The nation’s largest bookstore chain, which has 627 stores across the country, had announced an agreement on Friday, June 7, to be acquired by Elliott for $6.50 a share ($475 million in cash). According to the WSJ, the deal would be worth $683 million including the assumption of B&N’s debt.
Elliott Management bought U.K. bookstore chain Waterstones last year for around $279 million, and if Elliott’s acquisition of Barnes & Noble is finalized, Waterstones CEO James Daunt would serve as chief executive of both Waterstones and B&N. According to the WSJ, under Daunt, Waterstones rebounded from a period of losses and is opening new stores; the chain now has about 290 stores in the U.K. and Ireland.
The auction process for Barnes & Noble got under way in October 2018 after the chain announced that multiple parties, including Readerlink, had expressed interest in acquiring the company.

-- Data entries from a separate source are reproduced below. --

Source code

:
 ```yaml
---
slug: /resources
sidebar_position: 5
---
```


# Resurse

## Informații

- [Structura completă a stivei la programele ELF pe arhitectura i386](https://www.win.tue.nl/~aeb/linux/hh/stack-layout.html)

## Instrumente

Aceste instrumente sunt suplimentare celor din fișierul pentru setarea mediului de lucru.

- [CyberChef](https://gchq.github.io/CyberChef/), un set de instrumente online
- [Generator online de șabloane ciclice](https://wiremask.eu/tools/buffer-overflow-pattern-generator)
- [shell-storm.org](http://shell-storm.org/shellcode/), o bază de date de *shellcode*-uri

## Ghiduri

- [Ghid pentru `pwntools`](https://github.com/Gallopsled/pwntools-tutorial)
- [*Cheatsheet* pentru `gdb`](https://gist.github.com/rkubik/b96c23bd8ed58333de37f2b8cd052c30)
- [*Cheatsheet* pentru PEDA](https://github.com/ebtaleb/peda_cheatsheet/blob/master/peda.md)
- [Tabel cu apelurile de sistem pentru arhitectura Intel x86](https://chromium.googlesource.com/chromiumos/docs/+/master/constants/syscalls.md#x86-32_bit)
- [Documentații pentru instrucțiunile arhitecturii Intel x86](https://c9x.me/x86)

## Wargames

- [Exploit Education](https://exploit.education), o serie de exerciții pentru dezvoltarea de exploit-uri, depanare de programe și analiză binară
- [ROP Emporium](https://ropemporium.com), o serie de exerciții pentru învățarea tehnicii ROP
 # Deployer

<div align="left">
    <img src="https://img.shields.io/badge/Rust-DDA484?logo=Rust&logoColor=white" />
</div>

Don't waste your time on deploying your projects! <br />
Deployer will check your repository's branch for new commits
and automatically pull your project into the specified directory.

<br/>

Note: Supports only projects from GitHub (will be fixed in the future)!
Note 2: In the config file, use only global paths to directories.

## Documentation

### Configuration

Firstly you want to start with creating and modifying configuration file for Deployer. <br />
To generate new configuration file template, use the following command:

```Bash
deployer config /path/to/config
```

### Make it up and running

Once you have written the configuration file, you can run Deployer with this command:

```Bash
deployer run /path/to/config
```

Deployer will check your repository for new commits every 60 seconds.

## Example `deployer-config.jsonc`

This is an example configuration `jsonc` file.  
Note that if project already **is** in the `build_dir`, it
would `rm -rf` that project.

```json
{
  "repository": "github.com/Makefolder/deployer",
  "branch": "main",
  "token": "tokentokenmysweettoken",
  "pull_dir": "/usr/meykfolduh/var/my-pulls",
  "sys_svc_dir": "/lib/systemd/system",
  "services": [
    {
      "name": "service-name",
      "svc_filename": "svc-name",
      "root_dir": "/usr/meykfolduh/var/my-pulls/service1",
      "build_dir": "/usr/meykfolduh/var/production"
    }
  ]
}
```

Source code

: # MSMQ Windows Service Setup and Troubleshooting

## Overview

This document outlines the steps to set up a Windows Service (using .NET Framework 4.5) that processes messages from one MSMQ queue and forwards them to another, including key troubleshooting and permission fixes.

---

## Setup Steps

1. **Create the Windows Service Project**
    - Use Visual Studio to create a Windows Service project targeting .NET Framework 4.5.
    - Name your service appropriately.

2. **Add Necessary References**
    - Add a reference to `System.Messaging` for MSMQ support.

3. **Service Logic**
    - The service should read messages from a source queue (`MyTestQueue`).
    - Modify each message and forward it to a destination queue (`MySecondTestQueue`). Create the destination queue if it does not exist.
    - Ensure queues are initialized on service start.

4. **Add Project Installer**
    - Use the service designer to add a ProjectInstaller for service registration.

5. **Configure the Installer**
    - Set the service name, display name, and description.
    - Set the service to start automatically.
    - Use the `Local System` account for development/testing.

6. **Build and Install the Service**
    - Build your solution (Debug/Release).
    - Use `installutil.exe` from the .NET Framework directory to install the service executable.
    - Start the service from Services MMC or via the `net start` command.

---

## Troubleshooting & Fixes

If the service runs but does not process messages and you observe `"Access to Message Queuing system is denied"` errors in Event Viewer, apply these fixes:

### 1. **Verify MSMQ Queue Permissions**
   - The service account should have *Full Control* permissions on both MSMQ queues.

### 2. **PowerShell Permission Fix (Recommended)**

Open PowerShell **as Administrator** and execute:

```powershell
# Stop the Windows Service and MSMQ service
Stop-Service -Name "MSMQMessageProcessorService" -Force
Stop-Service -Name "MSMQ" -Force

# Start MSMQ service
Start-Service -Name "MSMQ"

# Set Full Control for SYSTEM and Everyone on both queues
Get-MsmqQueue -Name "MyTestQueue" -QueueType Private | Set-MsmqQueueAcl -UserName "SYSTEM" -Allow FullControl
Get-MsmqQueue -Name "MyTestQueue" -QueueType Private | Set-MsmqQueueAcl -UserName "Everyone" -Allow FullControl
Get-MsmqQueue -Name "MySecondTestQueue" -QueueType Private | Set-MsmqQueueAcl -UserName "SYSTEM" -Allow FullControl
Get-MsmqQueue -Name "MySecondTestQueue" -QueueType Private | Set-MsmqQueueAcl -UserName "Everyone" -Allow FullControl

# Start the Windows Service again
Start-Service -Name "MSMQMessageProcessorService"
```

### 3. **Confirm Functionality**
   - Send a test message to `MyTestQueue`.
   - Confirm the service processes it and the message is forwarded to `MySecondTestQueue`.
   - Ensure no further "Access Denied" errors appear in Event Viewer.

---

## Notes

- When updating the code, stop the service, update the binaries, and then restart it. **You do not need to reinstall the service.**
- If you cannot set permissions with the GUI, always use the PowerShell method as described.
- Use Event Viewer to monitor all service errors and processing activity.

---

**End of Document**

Since that news broke, potential buyers that have come to light have also included B&N executive chairman Len Riggio, who owns 19.2 percent of the bookstore chain.
According to a securities filing, Barnes & Noble’s agreement with Elliott specifies that if the bookstore chain manages to make a deal with a third party before end of day Thursday, June 13, Elliott is legally entitled to a fee of up to $4 million; the payment would increase to $17.5 million in subsequent days.
In the WSJ report on Monday, a person familiar with the situation told the financial news outlet that if Readerlink can get financing in place, it would consider making a bid at some point before the third-party deadline. The Oak Brook, Illinois-based company, which distributes books to non-book retailers like Target, Walmart, and drugstore and grocery chains, may also join with a financial investor to make the purchase, according to the source.
Over the years, Barnes & Noble has maintained its importance to publishers as a bookselling entity and industry influencer in part because of its usefulness for reader discovery of new titles and for launching author campaigns.
Although both Barnes & Noble and independent bookstores have struggled to compete with mega-online retailer Amazon for sales, indie bookstores have seen a resurgence in recent years, while B&N has faced slumping sales and several years of management turnover, including a legal dispute with former CEO Demos Parneros. According to the WSJ, B&N had $129.3 million in long-term debt as of January 2019.